- **WHAT YOU WILL DO**
Among the lines of data below, reproduce only those from the one with "VLBA's software chain." through the one with "Don't forget that", exactly as they stand, both ends included.

##### RECORDS #####

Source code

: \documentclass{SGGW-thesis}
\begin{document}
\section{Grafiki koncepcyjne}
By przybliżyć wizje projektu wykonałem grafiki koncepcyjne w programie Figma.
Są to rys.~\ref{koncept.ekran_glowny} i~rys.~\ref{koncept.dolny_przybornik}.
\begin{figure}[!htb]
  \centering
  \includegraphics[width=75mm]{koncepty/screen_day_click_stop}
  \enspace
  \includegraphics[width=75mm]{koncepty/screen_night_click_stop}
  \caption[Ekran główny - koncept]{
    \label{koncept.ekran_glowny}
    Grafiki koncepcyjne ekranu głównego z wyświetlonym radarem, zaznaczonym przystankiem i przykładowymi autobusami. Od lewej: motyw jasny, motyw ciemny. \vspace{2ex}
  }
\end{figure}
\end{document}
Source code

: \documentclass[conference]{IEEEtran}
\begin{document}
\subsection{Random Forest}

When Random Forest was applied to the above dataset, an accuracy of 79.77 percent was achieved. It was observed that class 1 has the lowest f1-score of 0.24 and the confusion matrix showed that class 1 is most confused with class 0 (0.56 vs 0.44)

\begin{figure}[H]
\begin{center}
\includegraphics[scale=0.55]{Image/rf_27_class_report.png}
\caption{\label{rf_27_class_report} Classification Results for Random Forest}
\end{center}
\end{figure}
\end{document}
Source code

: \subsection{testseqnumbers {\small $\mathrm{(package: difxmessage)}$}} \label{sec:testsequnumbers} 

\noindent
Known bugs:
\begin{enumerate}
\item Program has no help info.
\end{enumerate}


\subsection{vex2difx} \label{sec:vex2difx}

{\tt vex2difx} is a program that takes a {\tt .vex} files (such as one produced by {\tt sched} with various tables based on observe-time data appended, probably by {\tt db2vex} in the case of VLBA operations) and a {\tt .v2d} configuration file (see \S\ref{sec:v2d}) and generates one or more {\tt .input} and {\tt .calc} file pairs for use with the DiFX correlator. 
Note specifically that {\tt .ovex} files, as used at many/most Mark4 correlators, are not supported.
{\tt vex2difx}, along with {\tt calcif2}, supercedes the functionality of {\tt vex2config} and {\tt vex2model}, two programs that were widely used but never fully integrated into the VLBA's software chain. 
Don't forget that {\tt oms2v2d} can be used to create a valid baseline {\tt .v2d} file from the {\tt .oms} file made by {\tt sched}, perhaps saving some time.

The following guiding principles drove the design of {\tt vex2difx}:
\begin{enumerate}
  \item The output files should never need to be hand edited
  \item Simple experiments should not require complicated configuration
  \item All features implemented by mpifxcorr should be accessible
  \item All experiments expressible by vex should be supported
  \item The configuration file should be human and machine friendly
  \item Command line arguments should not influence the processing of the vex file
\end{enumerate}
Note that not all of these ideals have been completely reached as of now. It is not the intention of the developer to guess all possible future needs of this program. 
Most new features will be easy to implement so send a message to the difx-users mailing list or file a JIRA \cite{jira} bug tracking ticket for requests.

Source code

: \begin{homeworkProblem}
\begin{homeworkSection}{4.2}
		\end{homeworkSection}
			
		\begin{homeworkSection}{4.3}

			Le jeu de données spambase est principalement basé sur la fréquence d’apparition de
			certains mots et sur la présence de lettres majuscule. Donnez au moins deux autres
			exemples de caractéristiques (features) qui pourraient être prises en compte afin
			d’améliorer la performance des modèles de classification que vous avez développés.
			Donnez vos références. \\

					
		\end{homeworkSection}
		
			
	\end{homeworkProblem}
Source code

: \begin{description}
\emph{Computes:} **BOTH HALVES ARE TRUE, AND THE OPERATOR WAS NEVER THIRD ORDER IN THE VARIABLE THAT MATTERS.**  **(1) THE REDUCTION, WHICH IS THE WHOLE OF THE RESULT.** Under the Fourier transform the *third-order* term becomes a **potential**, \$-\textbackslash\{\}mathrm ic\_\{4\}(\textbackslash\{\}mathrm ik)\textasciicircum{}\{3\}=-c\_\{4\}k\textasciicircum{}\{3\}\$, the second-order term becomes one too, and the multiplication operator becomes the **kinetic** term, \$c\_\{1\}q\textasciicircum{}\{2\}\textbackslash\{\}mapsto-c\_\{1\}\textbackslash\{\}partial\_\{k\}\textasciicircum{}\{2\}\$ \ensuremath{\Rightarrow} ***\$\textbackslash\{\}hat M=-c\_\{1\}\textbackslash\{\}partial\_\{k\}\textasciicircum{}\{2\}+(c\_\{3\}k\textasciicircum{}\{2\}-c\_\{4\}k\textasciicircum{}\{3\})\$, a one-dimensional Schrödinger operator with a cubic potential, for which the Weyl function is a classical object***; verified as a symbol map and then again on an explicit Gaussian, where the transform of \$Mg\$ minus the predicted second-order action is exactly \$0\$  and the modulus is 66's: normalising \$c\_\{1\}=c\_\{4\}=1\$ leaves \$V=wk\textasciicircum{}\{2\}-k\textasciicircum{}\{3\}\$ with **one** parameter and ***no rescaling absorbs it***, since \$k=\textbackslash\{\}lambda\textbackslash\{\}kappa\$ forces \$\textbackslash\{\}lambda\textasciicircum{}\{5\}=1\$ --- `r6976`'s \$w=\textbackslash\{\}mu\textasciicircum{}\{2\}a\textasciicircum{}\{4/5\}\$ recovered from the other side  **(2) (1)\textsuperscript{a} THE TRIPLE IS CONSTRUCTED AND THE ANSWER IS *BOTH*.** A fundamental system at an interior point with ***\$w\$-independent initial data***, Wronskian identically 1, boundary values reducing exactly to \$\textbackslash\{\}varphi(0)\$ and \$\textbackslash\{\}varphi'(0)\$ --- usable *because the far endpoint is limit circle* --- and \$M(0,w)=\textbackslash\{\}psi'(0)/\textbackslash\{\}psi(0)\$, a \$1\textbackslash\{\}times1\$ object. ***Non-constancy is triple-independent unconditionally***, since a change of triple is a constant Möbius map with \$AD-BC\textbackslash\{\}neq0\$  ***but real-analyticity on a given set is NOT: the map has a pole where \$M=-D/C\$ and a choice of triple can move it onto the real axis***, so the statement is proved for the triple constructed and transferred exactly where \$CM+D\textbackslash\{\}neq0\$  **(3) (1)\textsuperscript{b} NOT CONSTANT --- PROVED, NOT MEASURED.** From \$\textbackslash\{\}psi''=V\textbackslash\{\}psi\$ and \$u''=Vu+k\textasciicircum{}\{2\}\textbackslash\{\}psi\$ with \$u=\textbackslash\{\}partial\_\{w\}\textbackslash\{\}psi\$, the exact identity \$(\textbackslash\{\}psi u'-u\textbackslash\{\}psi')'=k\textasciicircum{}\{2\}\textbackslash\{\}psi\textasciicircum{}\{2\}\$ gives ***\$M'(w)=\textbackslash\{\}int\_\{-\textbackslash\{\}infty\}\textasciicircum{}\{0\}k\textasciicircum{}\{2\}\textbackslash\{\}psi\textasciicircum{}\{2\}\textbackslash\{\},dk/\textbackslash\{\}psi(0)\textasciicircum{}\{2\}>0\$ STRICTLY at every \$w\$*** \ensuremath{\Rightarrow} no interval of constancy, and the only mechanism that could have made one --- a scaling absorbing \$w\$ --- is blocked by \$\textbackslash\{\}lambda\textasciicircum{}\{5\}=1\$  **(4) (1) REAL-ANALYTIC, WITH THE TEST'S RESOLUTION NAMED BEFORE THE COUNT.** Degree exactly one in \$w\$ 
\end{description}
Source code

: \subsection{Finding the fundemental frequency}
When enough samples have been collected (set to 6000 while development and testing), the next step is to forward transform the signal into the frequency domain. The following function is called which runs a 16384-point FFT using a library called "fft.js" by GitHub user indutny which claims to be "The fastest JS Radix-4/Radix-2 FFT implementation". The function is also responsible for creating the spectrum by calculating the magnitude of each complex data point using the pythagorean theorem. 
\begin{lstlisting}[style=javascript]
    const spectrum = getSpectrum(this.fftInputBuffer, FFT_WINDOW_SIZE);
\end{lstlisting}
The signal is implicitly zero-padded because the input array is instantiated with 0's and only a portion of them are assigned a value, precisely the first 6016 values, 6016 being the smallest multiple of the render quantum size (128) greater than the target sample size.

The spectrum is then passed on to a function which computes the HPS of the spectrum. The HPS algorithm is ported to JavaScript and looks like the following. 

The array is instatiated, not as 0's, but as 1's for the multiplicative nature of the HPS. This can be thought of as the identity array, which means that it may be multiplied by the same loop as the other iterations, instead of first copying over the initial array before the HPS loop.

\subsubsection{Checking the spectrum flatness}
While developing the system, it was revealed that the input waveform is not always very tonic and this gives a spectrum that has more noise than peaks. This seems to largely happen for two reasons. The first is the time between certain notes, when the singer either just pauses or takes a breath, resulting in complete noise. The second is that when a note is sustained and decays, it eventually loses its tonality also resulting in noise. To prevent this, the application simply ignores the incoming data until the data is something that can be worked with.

#####

- **TASK ANSWER**
{\tt vex2difx}, along with {\tt calcif2}, supercedes the functionality of {\tt vex2config} and {\tt vex2model}, two programs that were widely used but never fully integrated into the VLBA's software chain. 
Don't forget that {\tt oms2v2d} can be used to create a valid baseline {\tt .v2d} file from the {\tt .oms} file made by {\tt sched}, perhaps saving some time.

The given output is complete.